### DATA EXTRACTS
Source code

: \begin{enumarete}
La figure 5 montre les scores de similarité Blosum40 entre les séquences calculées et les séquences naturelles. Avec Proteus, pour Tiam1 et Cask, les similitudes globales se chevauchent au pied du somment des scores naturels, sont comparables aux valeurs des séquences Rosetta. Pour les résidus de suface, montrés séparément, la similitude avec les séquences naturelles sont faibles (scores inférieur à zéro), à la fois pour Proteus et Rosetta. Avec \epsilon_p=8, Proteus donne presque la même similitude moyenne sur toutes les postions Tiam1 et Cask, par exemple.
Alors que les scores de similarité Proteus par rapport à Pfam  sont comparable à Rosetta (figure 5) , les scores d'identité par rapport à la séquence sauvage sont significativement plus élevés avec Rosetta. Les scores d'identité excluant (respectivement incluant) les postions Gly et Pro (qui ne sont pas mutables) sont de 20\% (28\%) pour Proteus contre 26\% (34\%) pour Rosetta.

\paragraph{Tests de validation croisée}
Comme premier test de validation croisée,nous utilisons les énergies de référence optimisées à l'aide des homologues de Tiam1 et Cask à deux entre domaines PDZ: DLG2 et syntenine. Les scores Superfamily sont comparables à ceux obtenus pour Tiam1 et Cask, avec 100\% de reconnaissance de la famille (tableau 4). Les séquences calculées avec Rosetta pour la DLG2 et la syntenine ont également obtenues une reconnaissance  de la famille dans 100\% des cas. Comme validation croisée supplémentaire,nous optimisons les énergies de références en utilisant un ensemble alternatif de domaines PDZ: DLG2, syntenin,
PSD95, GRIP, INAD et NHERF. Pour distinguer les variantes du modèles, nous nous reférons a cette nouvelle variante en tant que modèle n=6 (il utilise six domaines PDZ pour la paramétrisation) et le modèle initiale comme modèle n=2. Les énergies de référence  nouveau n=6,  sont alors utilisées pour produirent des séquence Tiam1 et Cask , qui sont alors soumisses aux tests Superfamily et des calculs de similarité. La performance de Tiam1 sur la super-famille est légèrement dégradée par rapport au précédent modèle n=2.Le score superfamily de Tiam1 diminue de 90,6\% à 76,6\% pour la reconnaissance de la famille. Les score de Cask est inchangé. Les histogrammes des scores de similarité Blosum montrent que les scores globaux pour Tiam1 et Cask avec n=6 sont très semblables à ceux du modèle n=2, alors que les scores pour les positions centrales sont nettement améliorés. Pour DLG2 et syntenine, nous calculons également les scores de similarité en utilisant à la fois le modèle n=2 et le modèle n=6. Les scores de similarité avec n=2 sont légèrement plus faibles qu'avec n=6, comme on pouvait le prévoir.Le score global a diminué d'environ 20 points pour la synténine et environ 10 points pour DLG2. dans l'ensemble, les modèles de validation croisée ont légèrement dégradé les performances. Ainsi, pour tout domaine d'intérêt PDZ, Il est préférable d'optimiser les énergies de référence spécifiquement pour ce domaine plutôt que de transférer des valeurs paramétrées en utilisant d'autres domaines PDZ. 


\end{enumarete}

...

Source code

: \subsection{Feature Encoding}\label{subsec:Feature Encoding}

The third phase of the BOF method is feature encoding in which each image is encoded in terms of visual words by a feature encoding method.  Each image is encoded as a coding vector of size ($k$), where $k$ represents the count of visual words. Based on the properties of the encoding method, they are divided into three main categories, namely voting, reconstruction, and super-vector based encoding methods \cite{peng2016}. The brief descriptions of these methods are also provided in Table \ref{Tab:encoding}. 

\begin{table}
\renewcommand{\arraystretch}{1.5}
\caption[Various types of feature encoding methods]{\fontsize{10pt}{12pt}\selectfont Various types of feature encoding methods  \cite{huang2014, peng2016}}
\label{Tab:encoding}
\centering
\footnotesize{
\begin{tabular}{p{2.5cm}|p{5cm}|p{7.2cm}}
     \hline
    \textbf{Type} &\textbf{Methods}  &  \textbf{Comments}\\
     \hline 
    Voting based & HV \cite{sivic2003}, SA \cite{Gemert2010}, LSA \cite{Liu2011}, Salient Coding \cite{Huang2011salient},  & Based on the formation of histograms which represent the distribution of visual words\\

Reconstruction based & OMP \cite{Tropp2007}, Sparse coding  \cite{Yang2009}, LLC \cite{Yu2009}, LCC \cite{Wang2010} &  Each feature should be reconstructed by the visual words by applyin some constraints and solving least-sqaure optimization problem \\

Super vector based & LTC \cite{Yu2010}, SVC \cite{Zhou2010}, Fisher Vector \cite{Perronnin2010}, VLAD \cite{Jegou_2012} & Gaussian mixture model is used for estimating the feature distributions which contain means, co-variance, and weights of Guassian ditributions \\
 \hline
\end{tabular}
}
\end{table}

---

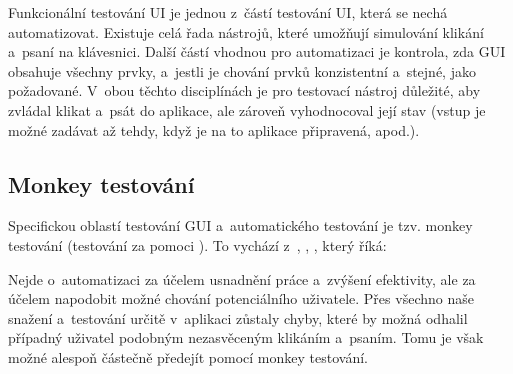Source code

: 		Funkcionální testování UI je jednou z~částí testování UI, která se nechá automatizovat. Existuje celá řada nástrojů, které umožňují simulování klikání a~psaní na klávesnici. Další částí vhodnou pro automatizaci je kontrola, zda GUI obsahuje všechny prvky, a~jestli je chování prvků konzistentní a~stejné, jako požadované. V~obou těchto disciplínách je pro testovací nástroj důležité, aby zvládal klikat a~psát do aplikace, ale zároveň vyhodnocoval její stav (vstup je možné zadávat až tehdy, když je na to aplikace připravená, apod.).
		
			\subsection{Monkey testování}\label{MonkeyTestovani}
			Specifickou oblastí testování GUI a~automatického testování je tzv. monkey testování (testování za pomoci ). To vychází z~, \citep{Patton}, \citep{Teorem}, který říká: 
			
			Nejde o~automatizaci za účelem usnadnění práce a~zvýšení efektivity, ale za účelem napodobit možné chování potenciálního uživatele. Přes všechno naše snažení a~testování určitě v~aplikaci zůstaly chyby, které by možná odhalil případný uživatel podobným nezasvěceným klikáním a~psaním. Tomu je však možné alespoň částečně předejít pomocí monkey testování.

### ACTIVITY
Check each line of the data above for the word "calculées" and state how many lines contain it, with no other text.

### SOLUTION
2